_Dataset excerpts_
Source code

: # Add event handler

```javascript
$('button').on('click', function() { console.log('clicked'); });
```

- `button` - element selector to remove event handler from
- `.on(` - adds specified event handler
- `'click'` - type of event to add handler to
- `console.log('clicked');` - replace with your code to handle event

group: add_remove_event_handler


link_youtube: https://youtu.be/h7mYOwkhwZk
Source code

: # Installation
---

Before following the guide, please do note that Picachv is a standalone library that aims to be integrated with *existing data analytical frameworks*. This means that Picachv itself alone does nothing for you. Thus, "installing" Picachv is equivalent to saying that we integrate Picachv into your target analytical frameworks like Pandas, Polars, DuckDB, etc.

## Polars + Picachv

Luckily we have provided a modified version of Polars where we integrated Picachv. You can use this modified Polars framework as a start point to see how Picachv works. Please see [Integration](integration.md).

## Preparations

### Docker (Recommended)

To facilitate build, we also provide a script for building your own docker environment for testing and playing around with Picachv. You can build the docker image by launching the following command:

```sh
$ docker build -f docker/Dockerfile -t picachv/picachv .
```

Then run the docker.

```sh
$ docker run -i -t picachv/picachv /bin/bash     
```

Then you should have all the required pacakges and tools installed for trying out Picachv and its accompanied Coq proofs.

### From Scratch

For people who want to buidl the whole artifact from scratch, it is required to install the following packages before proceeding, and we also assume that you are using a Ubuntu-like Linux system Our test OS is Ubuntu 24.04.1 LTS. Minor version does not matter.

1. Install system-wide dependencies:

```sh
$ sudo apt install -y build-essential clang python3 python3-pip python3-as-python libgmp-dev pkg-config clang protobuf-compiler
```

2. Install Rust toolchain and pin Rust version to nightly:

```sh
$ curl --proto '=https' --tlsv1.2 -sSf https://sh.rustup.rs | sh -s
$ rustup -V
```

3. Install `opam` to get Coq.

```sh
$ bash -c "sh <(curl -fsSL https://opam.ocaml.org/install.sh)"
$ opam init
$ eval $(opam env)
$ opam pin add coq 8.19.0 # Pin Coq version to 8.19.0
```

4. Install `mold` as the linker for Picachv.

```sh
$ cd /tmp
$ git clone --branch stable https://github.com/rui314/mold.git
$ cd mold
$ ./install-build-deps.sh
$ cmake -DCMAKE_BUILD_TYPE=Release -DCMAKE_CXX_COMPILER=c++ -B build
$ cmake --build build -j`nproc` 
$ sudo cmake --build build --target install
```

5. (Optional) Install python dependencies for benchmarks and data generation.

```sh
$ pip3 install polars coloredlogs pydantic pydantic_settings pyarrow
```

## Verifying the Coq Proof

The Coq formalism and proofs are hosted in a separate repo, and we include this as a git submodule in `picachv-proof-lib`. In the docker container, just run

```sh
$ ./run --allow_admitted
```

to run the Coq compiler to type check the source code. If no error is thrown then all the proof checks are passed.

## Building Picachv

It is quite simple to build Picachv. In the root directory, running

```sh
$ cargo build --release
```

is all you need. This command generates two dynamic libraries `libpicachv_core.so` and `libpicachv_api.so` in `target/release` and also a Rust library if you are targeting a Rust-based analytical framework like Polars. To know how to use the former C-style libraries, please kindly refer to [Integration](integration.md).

_Aim of the exercise_
In full and without alteration, return every line above.

_Written solution_
Source code

: # Add event handler

```javascript
$('button').on('click', function() { console.log('clicked'); });
```

- `button` - element selector to remove event handler from
- `.on(` - adds specified event handler
- `'click'` - type of event to add handler to
- `console.log('clicked');` - replace with your code to handle event

group: add_remove_event_handler


link_youtube: https://youtu.be/h7mYOwkhwZk
Source code

: # Installation
---

Before following the guide, please do note that Picachv is a standalone library that aims to be integrated with *existing data analytical frameworks*. This means that Picachv itself alone does nothing for you. Thus, "installing" Picachv is equivalent to saying that we integrate Picachv into your target analytical frameworks like Pandas, Polars, DuckDB, etc.

## Polars + Picachv

Luckily we have provided a modified version of Polars where we integrated Picachv. You can use this modified Polars framework as a start point to see how Picachv works. Please see [Integration](integration.md).

## Preparations

### Docker (Recommended)

To facilitate build, we also provide a script for building your own docker environment for testing and playing around with Picachv. You can build the docker image by launching the following command:

```sh
$ docker build -f docker/Dockerfile -t picachv/picachv .
```

Then run the docker.

```sh
$ docker run -i -t picachv/picachv /bin/bash     
```

Then you should have all the required pacakges and tools installed for trying out Picachv and its accompanied Coq proofs.

### From Scratch

For people who want to buidl the whole artifact from scratch, it is required to install the following packages before proceeding, and we also assume that you are using a Ubuntu-like Linux system Our test OS is Ubuntu 24.04.1 LTS. Minor version does not matter.

1. Install system-wide dependencies:

```sh
$ sudo apt install -y build-essential clang python3 python3-pip python3-as-python libgmp-dev pkg-config clang protobuf-compiler
```

2. Install Rust toolchain and pin Rust version to nightly:

```sh
$ curl --proto '=https' --tlsv1.2 -sSf https://sh.rustup.rs | sh -s
$ rustup -V
```

3. Install `opam` to get Coq.

```sh
$ bash -c "sh <(curl -fsSL https://opam.ocaml.org/install.sh)"
$ opam init
$ eval $(opam env)
$ opam pin add coq 8.19.0 # Pin Coq version to 8.19.0
```

4. Install `mold` as the linker for Picachv.

```sh
$ cd /tmp
$ git clone --branch stable https://github.com/rui314/mold.git
$ cd mold
$ ./install-build-deps.sh
$ cmake -DCMAKE_BUILD_TYPE=Release -DCMAKE_CXX_COMPILER=c++ -B build
$ cmake --build build -j`nproc` 
$ sudo cmake --build build --target install
```

5. (Optional) Install python dependencies for benchmarks and data generation.

```sh
$ pip3 install polars coloredlogs pydantic pydantic_settings pyarrow
```

## Verifying the Coq Proof

The Coq formalism and proofs are hosted in a separate repo, and we include this as a git submodule in `picachv-proof-lib`. In the docker container, just run

```sh
$ ./run --allow_admitted
```

to run the Coq compiler to type check the source code. If no error is thrown then all the proof checks are passed.

## Building Picachv

It is quite simple to build Picachv. In the root directory, running

```sh
$ cargo build --release
```

is all you need. This command generates two dynamic libraries `libpicachv_core.so` and `libpicachv_api.so` in `target/release` and also a Rust library if you are targeting a Rust-based analytical framework like Polars. To know how to use the former C-style libraries, please kindly refer to [Integration](integration.md).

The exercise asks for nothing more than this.